Try it:
There are pictures in the records below; leave them out and set down exactly the lines from the one holding "#Live link =https://dashboard-kush.netlify.app/" through the one holding "## Project description".
------------------------------------------------------------------------
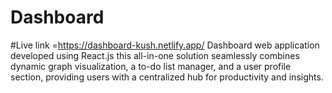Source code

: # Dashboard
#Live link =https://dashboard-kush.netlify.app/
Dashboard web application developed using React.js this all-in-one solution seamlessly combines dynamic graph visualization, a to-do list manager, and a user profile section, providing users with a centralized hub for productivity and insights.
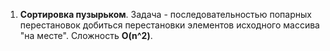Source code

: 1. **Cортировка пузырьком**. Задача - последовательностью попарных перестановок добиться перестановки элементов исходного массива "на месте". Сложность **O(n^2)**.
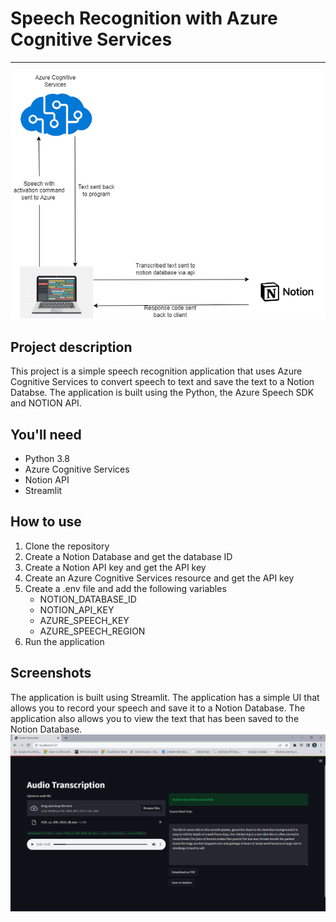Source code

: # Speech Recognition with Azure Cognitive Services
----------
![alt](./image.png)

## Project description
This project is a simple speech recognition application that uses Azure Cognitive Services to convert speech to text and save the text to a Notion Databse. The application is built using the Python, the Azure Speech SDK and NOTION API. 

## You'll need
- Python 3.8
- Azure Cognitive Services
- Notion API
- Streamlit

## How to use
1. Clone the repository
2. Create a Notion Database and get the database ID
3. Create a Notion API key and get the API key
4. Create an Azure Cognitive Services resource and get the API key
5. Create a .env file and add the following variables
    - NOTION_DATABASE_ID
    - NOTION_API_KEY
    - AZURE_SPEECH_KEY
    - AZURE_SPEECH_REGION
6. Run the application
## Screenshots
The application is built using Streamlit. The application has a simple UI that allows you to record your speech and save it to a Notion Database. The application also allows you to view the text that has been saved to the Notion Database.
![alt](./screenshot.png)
------------------------------------------------------------------------
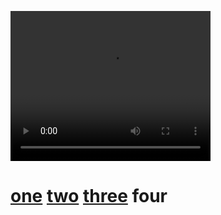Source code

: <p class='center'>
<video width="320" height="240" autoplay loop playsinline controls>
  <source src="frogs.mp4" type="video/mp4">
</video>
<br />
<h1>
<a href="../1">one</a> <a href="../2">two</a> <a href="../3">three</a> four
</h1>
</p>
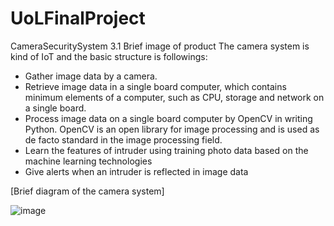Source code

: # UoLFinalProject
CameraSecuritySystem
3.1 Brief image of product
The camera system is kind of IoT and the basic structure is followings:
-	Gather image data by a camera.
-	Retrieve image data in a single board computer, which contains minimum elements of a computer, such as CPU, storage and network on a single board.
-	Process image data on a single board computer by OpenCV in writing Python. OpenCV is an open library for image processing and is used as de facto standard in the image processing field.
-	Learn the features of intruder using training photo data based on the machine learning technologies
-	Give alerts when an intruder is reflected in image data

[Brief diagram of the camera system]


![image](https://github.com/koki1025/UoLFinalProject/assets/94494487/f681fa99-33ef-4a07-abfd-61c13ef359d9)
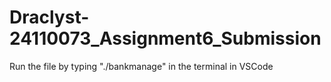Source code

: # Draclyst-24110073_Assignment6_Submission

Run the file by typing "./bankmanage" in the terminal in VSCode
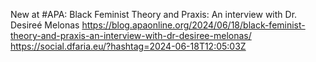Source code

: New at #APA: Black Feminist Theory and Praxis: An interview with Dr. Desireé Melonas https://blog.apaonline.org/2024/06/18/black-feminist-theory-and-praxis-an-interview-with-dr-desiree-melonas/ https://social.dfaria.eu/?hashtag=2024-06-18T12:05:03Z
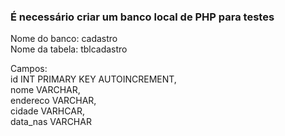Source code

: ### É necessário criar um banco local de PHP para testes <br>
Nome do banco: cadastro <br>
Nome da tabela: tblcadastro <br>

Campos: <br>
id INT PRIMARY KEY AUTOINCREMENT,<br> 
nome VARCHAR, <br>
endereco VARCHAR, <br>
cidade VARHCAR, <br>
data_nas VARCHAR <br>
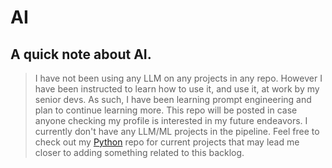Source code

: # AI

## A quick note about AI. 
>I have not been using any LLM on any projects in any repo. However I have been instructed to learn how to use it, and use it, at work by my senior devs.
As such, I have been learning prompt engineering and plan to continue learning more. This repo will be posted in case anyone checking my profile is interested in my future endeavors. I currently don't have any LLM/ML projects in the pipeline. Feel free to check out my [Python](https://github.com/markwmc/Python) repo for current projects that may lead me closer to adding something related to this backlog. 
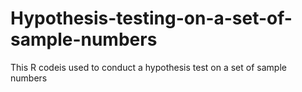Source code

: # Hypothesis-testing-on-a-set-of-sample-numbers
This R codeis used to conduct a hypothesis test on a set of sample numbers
------------------------------------------------------------------------
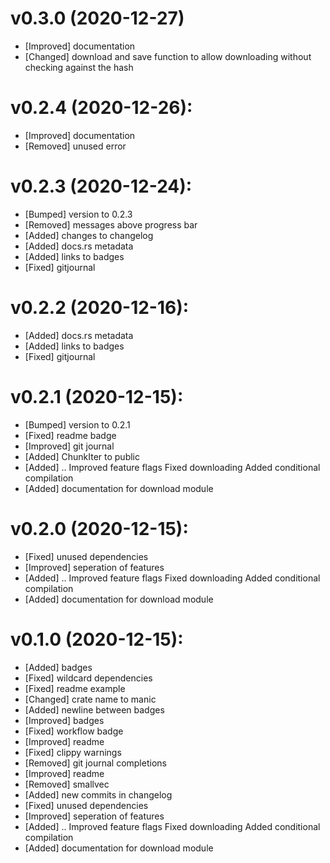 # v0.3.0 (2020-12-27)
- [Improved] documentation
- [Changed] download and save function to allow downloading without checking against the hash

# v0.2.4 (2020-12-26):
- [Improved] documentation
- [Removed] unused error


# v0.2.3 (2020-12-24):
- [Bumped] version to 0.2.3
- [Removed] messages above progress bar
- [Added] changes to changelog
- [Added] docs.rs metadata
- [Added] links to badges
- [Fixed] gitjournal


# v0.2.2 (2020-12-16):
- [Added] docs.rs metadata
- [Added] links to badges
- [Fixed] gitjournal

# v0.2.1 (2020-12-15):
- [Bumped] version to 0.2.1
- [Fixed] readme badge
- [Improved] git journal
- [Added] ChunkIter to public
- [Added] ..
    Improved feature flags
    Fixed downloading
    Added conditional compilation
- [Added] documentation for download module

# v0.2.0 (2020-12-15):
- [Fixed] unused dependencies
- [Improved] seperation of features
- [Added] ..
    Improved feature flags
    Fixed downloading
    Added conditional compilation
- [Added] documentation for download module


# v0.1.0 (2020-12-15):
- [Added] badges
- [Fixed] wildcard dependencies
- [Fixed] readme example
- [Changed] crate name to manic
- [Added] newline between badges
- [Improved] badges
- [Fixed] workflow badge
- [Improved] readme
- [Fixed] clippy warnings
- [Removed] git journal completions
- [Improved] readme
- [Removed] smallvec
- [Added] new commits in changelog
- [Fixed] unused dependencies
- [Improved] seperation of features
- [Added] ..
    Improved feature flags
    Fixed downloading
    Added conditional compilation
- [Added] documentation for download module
------------------------------------------------------------------------
Response below:
#Live link =https://dashboard-kush.netlify.app/
Dashboard web application developed using React.js this all-in-one solution seamlessly combines dynamic graph visualization, a to-do list manager, and a user profile section, providing users with a centralized hub for productivity and insights.
Source code

: 1. **Cортировка пузырьком**. Задача - последовательностью попарных перестановок добиться перестановки элементов исходного массива "на месте". Сложность **O(n^2)**.
Source code

: # Speech Recognition with Azure Cognitive Services
----------
![alt](./image.png)

## Project description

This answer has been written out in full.